What's that about robotics-based stock pickers supplanting humans?
Maybe someday, but for now, flesh-and-blood money managers are producing better investment results, and are doing so by a wide margin.
That data comes from New York City-based Preqin, which tracked the performance of computer-generated stock-pickers versus their human, hedge fund counterparts using traditional discretion-based strategies over the first six months of 2017.
The result? The human beings won going away, returning 5.99% versus 3.17% for computer-based investment selectors.
(It's worth noting the Standard & Poor's 500 bested both, returning 8% over the same time period.)
With all the fanfare over fin/tech and robotics, is it a surprise that the hedge fund pickers bested the computers? Not really, financial industry veterans say.
"Humans by far own the stock-picking advantage," says Alexander E. Parker, senior managing director at The Buxton Helmsley Group, Inc. in New York. "The basic reason why is that computers cannot pull together all of the dynamics of a business and understand basic business numbers."
Robo-advisors simply have to take numbers at face value and try to pick the stocks based on the concrete numbers available, Parker says. "The computer also doesn't understand whether human reaction to news is overreaction, which many times will make a stock quite cheap," he says. "Also, robotic algorithms are not able to pull together even basic market situations where you have cycles in businesses that create unattractive financials in the short-term."

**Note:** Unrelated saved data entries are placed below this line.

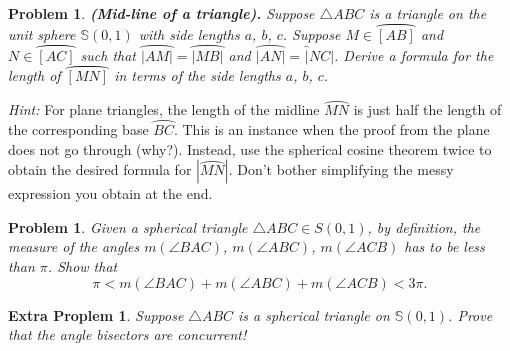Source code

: \documentclass[letter,12pt]{article}
\newtheorem{problem}[main_theorem]{Problem}
\newtheorem{extraproblem}[main_theorem]{Extra Proplem}
\begin{document}
\begin{problem}\textbf{ (Mid-line of a triangle).} Suppose $\triangle ABC$ is a triangle on the unit sphere $\mathbb{S}(0, 1)$ with side lengths $a$, $b$, $c$. Suppose $M \in \wideparen{[AB]}$ and $N \in \wideparen{[AC]}$ such that $\wideparen{|AM|} = \wideparen{|MB|}$ and $\wideparen{|AN|} = \wideparen|NC|$. Derive a formula for the length of $\wideparen{[MN]}$ in terms of the side lengths $a$, $b$, $c$.
\end{problem}
\textit{Hint:} For plane triangles, the length of the midline $\wideparen{MN}$ is just half the length of the corresponding base $\wideparen{BC}$. This is an instance when the proof from the plane does not go through (why?). Instead, use the spherical cosine theorem twice to obtain the desired formula for $|\wideparen{MN}|$. Don't bother simplifying the messy expression you obtain at the end.


\begin{problem}Given a spherical triangle $\triangle ABC \in S(0, 1)$, by definition, the measure of the angles $m(\angle BAC)$, $m(\angle ABC)$, $m(\angle ACB)$ has to be less than $\pi$. Show that $$\pi < m(\angle BAC) + m(\angle ABC) + m(\angle ACB) < 3\pi.$$

\end{problem}

\begin{extraproblem} Suppose $\triangle ABC$ is a spherical triangle on $\mathbb{S}(0, 1)$. Prove that the angle bisectors are concurrent!
\end{extraproblem}
\end{document}
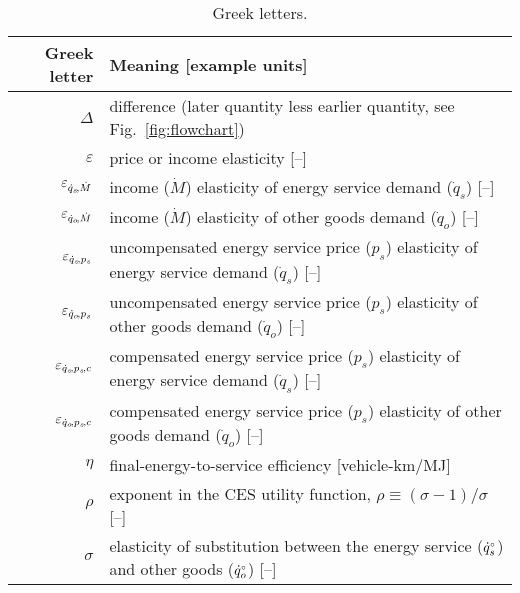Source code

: 
\begin{table}
\footnotesize
\centering %
\caption{Greek letters.}
\begin{tabular}{r l}
  \toprule
  Greek letter & Meaning [example units] \\
  \midrule
  $\Delta$       & difference (later quantity less earlier quantity, see Fig.~\ref{fig:flowchart}) \\
  $\varepsilon$  & price or income elasticity [--] \\
  $\varepsilon_{\dot{q}_s\!,\dot{M}}$        & income ($\dot{M}$) elasticity of energy service demand ($\dot{q}_s$) [--] \\
  $\varepsilon_{\dot{q}_o\!,\dot{M}}$        & income ($\dot{M}$) elasticity of other goods demand ($\dot{q}_o$) [--] \\
  $\varepsilon_{\dot{q}_s\!,p_s}$     & uncompensated energy service price ($p_s$) elasticity of energy service demand ($\dot{q}_s$) [--] \\
  $\varepsilon_{\dot{q}_o\!,p_s}$     & uncompensated energy service price ($p_s$) elasticity of other goods demand ($\dot{q}_o$) [--] \\
  $\varepsilon_{\dot{q}_s\!,p_s\!,c}$      & compensated energy service price ($p_s$) elasticity of energy service demand ($\dot{q}_s$) [--] \\
  $\varepsilon_{\dot{q}_o\!,p_s\!,c}$      & compensated energy service price ($p_s$) elasticity of other goods demand ($\dot{q}_o$) [--] \\
  $\eta$         & final-energy-to-service efficiency [vehicle-km/MJ] \\
  $\rho$         & exponent in the CES utility function, $\rho \equiv (\sigma - 1) / \sigma$ [--] \\
  $\sigma$       & elasticity of substitution between the energy service (${}{\dot{q}}^{\scriptscriptstyle \circ}_s$) and other goods (${}{\dot{q}}^{\scriptscriptstyle \circ}_o$) [--] \\
  \bottomrule
\end{tabular}
\label{tab:greek}
\end{table}



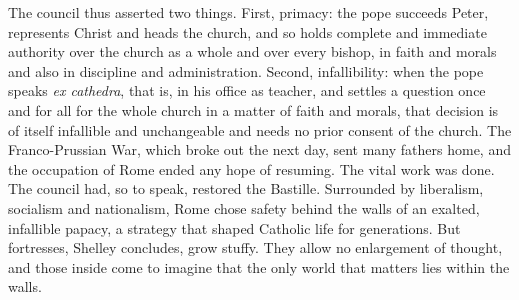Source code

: The council thus asserted two things. First, primacy: the pope succeeds Peter, represents Christ and heads the church, and so holds complete and immediate authority over the church as a whole and over every bishop, in faith and morals and also in discipline and administration. Second, infallibility:
when the pope speaks \emph{ex cathedra}, that is, in his office as teacher, and settles a question once and for all for the whole church in a matter of faith and morals, that decision is of itself infallible and unchangeable and
needs no prior consent of the church. The Franco-Prussian War, which broke out the next day, sent
many fathers home, and the occupation of Rome ended any hope of resuming. The vital work was done.
The council had, so to speak, restored the Bastille. Surrounded by liberalism, socialism and
nationalism, Rome chose safety behind the walls of an exalted, infallible papacy, a strategy that
shaped Catholic life for generations. But fortresses, Shelley concludes, grow stuffy. They allow no
enlargement of thought, and those inside come to imagine that the only world that matters lies
within the walls.

\begin{keyfacts}
\end{keyfacts}
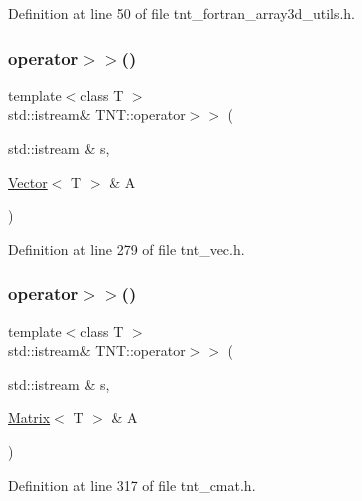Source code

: Definition at line 50 of file tnt\+\_\+fortran\+\_\+array3d\+\_\+utils.\+h.

\mbox{\label{namespaceTNT_ad5d2fa6f96933cf8a6b3706a39582a64}} 
\subsubsection{\texorpdfstring{operator$>$$>$()}{operator>>()}\hspace{0.1cm}{\footnotesize\ttfamily [6/7]}}
{\footnotesize\ttfamily template$<$class T $>$ \\
std\+::istream\& T\+N\+T\+::operator$>$$>$ (\begin{DoxyParamCaption}\item[{std\+::istream \&}]{s,  }\item[{\hyperlink{classTNT_1_1Vector}{Vector}$<$ T $>$ \&}]{A }\end{DoxyParamCaption})}



Definition at line 279 of file tnt\+\_\+vec.\+h.

\mbox{\label{namespaceTNT_a7b2afad2ac4a2fba0673ddd9f95a8cb6}} 
\subsubsection{\texorpdfstring{operator$>$$>$()}{operator>>()}\hspace{0.1cm}{\footnotesize\ttfamily [7/7]}}
{\footnotesize\ttfamily template$<$class T $>$ \\
std\+::istream\& T\+N\+T\+::operator$>$$>$ (\begin{DoxyParamCaption}\item[{std\+::istream \&}]{s,  }\item[{\hyperlink{classTNT_1_1Matrix}{Matrix}$<$ T $>$ \&}]{A }\end{DoxyParamCaption})}



Definition at line 317 of file tnt\+\_\+cmat.\+h.

\mbox{\label{namespaceTNT_a8543f1b2361a96f1c80e0fb796199937}} 
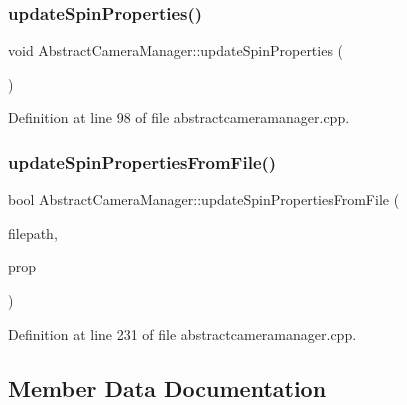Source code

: \mbox{\label{class_abstract_camera_manager_a26eac9ad8b2d2fe00bd557453c90d012}} 
\subsubsection{\texorpdfstring{updateSpinProperties()}{updateSpinProperties()}\hspace{0.1cm}{\footnotesize\ttfamily [2/2]}}
{\footnotesize\ttfamily void Abstract\+Camera\+Manager\+::update\+Spin\+Properties (\begin{DoxyParamCaption}{ }\end{DoxyParamCaption})}



Definition at line 98 of file abstractcameramanager.\+cpp.

\mbox{\label{class_abstract_camera_manager_a33b5b6ea968d18e5931ecbd38596fac8}} 
\subsubsection{\texorpdfstring{updateSpinPropertiesFromFile()}{updateSpinPropertiesFromFile()}}
{\footnotesize\ttfamily bool Abstract\+Camera\+Manager\+::update\+Spin\+Properties\+From\+File (\begin{DoxyParamCaption}\item[{Q\+String \&}]{filepath,  }\item[{std\+::vector$<$ \mbox{\hyperlink{class_camera_manager_spin_1_1_spin_camera_property}{Spin\+Camera\+Property}} $>$ \&}]{prop }\end{DoxyParamCaption})}



Definition at line 231 of file abstractcameramanager.\+cpp.



\subsection{Member Data Documentation}
\mbox{\label{class_abstract_camera_manager_a6487a5d1471603bd4c9cd18ff953813d}}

Robo-advisors are reactionary and not anticipatory, Parker says. "They will rebalance because of historical market fluctuations that have already occurred," he notes. "The most money is made when you are an anticipatory investor."
There are areas where computers can excel in portfolio management, but investors and advisors need to where to look, other experts say.
"Computers can still only do what we tell them to do," says Nathan Edwards, a money manager at IMG Wealth Management, in Jacksonville, Fla. "This gives systematic trading an advantage under certain conditions. Right now the ideal conditions for computers are in asset allocation and rebalancing, as long as no one position is allowed to assume too large of a weighting."
"Computers succeed in those areas because they have to stick to a model that has its backbone in research that has demonstrated success over prolonged periods of time, and won't blow it when tough decisions have to be made like humans routinely do," Edwards says.
The "crippling disadvantage" for computers, is that they're relegated to the very recent past, Edwards adds. "To achieve a statistical advantage, they have to examine relationships that happened pretty recently, and then they are chained to their program," he explains. "Where a computer looks at the risk versus return characteristics of high yield bonds over the last year and calculates a very attractive risk adjusted return, a knowledgeable human intuitively sees beyond the recent glitter and adjusts accordingly."
Not everyone is convinced that human stock pickers have the advantage over digital-based tools.
"I have not seen a serious, peer reviewed study, that provides convincing evidence that human money managers regularly outperform or that they are somehow particularly skilled at picking stocks," says David Weinbaum, associate professor of finance at Syracuse University's Martin J. Whitman School of Management.
Some managers may well have such skills, but identifying them before the fact is extremely difficult, and truly separating skill from luck remains a challenge, Weinbaum notes. "In fact, investors have noticed this as well: inflows into Vanguard, a fund family that focuses on low-cost index funds as opposed to stock picking, dwarf those of all of all of its competitors combined," he says.
"Also, the world's largest asset manager, Blackrock, announced in March that it would start promoting computer-based investment methodologies rather than stock picking," he adds.
That's just smart business, but that said, investment companies who rely strictly on computers to run their portfolios may be doing their clients a big disservice.